Un’ondata che non può non essere conseguente all’incremento esponenziale del fenomeno migratorio registrato in Europa in questi ultimi anni, conseguente ai conflitti nel corno d’Africa, in Afghanistan, in Iraq ed in Siria e al disagio del cittadino europeo nei confronti dell’incapacità percepita nei confronti dei governi in carica di risolvere tale immane problema. A nulla è valso, nella nazione danubiana, la posizione, assunta recentemente dal governo di Vienna, di sospendere le clausole del Trattato di Shengen e di dichiararsi contrario ad un’accoglienza illimitata.
E’ indicativo, poi, che al secondo posto, nelle preferenze degli elettori austriaci, si sia classificato il partito dei verdi, cioè una formazione che, sul piano europeo, trova molte affinità con gli spagnoli di Podemos e con Syrizas del greco Alexis Tsipras, che tanto europeisti non sono.
Di diverso parere, almeno apparentemente, si sono dimostrati gli elettori di un paese come la Serbia che chiede da tempo di entrare a far parte della UE. Qui il Partito del Progresso di Alexander Vucic, europeista ma comunque conservatore, si è aggiudicato la maggioranza assoluta in Parlamento, con 150 seggi su 250, in una campagna basata sull’ingresso del paese balcanico nella UE. Non ha avuto particolare successo, invece, la campagna aggressiva del partito ultranazionalista di Vojislav Šešelj , contrario alla UE e favorevole a una più stretta alleanza con la Russia, pur conseguendo l’8% dei voti che gli permettono di tornare in Parlamento.
E’ un voto di difficile lettura, tuttavia, quello della Repubblica Serba, alla luce della situazione attuale, che vede il paese balcanico sulla rotta dei migranti proveniente da Siria-Turchia-Grecia-Macedonia e ora in difficoltà per i “muri” eretti od erigendi, da parte di Ungheria ed Austria.
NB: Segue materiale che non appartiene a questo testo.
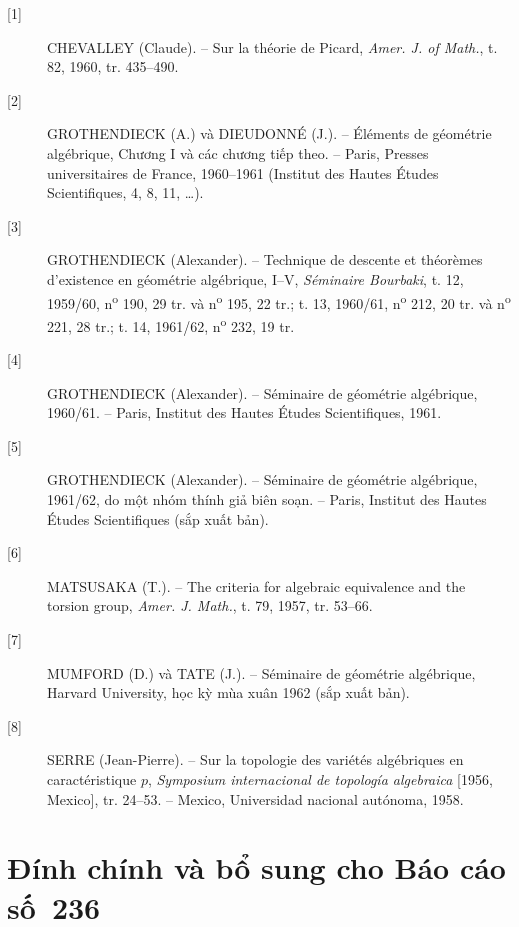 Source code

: \documentclass[11pt,twoside,openany]{book}
\numberwithin{equation}{section}
\newcommand{\src}[1]{%
  \phantomsection\hypertarget{src:\fgasourceid:#1}{}%
  \marginpar{\raggedleft\footnotesize\sffamily #1}%
}
\newcommand{\fgasourceid}{unset}
\newcommand{\sid}[1]{\gdef\fgasourceid{#1}\phantomsection\hypertarget{fga:#1}{}}
\begin{document}
\begin{description}
\item[{[1]}] CHEVALLEY (Claude). -- Sur la théorie de Picard,
\emph{Amer. J. of Math.}, t. 82, 1960, tr. 435--490.

\item[{[2]}] GROTHENDIECK (A.) và DIEUDONNÉ (J.). -- Éléments de géométrie
algébrique, Chương I và các chương tiếp theo. -- Paris, Presses universitaires
de France, 1960--1961 (Institut des Hautes Études Scientifiques, 4, 8, 11,
\ldots).

\item[{[3]}] GROTHENDIECK (Alexander). -- Technique de descente et théorèmes
d'existence en géométrie algébrique, I--V, \emph{Séminaire Bourbaki}, t. 12,
1959/60, n\textsuperscript{o} 190, 29 tr. và n\textsuperscript{o} 195, 22 tr.;
t. 13, 1960/61, n\textsuperscript{o} 212, 20 tr. và
n\textsuperscript{o} 221, 28 tr.; t. 14, 1961/62,
n\textsuperscript{o} 232, 19 tr.

\item[{[4]}] GROTHENDIECK (Alexander). -- Séminaire de géométrie algébrique,
1960/61. -- Paris, Institut des Hautes Études Scientifiques, 1961.

\item[{[5]}] GROTHENDIECK (Alexander). -- Séminaire de géométrie algébrique,
1961/62, do một nhóm thính giả biên soạn. -- Paris, Institut des Hautes Études
Scientifiques (sắp xuất bản).

\item[{[6]}] MATSUSAKA (T.). -- The criteria for algebraic equivalence and the
torsion group, \emph{Amer. J. Math.}, t. 79, 1957, tr. 53--66.

\item[{[7]}] MUMFORD (D.) và TATE (J.). -- Séminaire de géométrie algébrique,
Harvard University, học kỳ mùa xuân 1962 (sắp xuất bản).

\item[{[8]}] SERRE (Jean-Pierre). -- Sur la topologie des variétés algébriques
en caractéristique $p$, \emph{Symposium internacional de topología algebraica}
[1956, Mexico], tr. 24--53. -- Mexico, Universidad nacional autónoma, 1958.
\end{description}

\par

\clearpage
\chapter*{Đính chính và bổ sung cho Báo cáo số~236}
\sid{e236}
\src{303}
\end{document}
Probabilmente, l’elettore serbo vede nella UE l’unico aiuto possibile alle sue difficoltà economiche e di accoglienza.
Mentre il cittadino europeo, dunque, si domanda “che fare?” per risolvere il problema migranti e si affida all’imbonitore di turno, il presidente americano Barack Obama ad Hannover, in una conferenza stampa congiunta tenutasi al castello di Herrenhausen, si è espresso molto chiaramente su quale sia la soluzione giusta, affermando con disarmante sicurezza che, sull’emergenza migranti, la cancelliera Angela Merkel è «dalla parte giusta della storia».
Forse perché la stragrande maggioranza dei migranti sono i siriani del fronte democratico anti Assad, dei quali gli Stati Uniti hanno cominciato a lavarsi le mani e verso i quali hanno un debito di coscienza?